WHAT IS NEEDED: Each record must appear in the answer exactly as it does in the data.

Dataset entries:
= = = = =

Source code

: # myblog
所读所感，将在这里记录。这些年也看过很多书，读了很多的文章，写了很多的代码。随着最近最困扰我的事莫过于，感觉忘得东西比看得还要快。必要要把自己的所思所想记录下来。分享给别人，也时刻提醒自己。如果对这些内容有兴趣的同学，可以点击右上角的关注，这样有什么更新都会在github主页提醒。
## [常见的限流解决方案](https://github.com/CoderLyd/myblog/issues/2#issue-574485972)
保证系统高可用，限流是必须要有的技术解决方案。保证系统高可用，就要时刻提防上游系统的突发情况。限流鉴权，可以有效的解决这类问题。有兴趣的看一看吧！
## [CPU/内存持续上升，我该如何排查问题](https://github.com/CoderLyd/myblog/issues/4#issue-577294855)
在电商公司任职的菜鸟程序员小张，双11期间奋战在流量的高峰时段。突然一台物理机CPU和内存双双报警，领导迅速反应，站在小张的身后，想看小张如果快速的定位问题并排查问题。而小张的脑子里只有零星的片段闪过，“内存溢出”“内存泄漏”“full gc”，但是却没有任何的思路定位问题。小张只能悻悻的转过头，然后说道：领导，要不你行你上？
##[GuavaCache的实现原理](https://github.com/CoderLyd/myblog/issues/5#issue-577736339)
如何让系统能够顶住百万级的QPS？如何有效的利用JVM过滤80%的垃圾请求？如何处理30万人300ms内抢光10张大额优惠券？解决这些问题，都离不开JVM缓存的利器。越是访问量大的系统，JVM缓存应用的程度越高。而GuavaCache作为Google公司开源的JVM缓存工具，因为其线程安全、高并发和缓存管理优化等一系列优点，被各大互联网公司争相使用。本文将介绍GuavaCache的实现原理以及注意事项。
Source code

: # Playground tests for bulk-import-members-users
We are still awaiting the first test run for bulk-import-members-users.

= = = = =

EXPECTED OUTPUT:
Source code

: # myblog
所读所感，将在这里记录。这些年也看过很多书，读了很多的文章，写了很多的代码。随着最近最困扰我的事莫过于，感觉忘得东西比看得还要快。必要要把自己的所思所想记录下来。分享给别人，也时刻提醒自己。如果对这些内容有兴趣的同学，可以点击右上角的关注，这样有什么更新都会在github主页提醒。
## [常见的限流解决方案](https://github.com/CoderLyd/myblog/issues/2#issue-574485972)
保证系统高可用，限流是必须要有的技术解决方案。保证系统高可用，就要时刻提防上游系统的突发情况。限流鉴权，可以有效的解决这类问题。有兴趣的看一看吧！
## [CPU/内存持续上升，我该如何排查问题](https://github.com/CoderLyd/myblog/issues/4#issue-577294855)
在电商公司任职的菜鸟程序员小张，双11期间奋战在流量的高峰时段。突然一台物理机CPU和内存双双报警，领导迅速反应，站在小张的身后，想看小张如果快速的定位问题并排查问题。而小张的脑子里只有零星的片段闪过，“内存溢出”“内存泄漏”“full gc”，但是却没有任何的思路定位问题。小张只能悻悻的转过头，然后说道：领导，要不你行你上？
##[GuavaCache的实现原理](https://github.com/CoderLyd/myblog/issues/5#issue-577736339)
如何让系统能够顶住百万级的QPS？如何有效的利用JVM过滤80%的垃圾请求？如何处理30万人300ms内抢光10张大额优惠券？解决这些问题，都离不开JVM缓存的利器。越是访问量大的系统，JVM缓存应用的程度越高。而GuavaCache作为Google公司开源的JVM缓存工具，因为其线程安全、高并发和缓存管理优化等一系列优点，被各大互联网公司争相使用。本文将介绍GuavaCache的实现原理以及注意事项。
Source code

: # Playground tests for bulk-import-members-users
We are still awaiting the first test run for bulk-import-members-users.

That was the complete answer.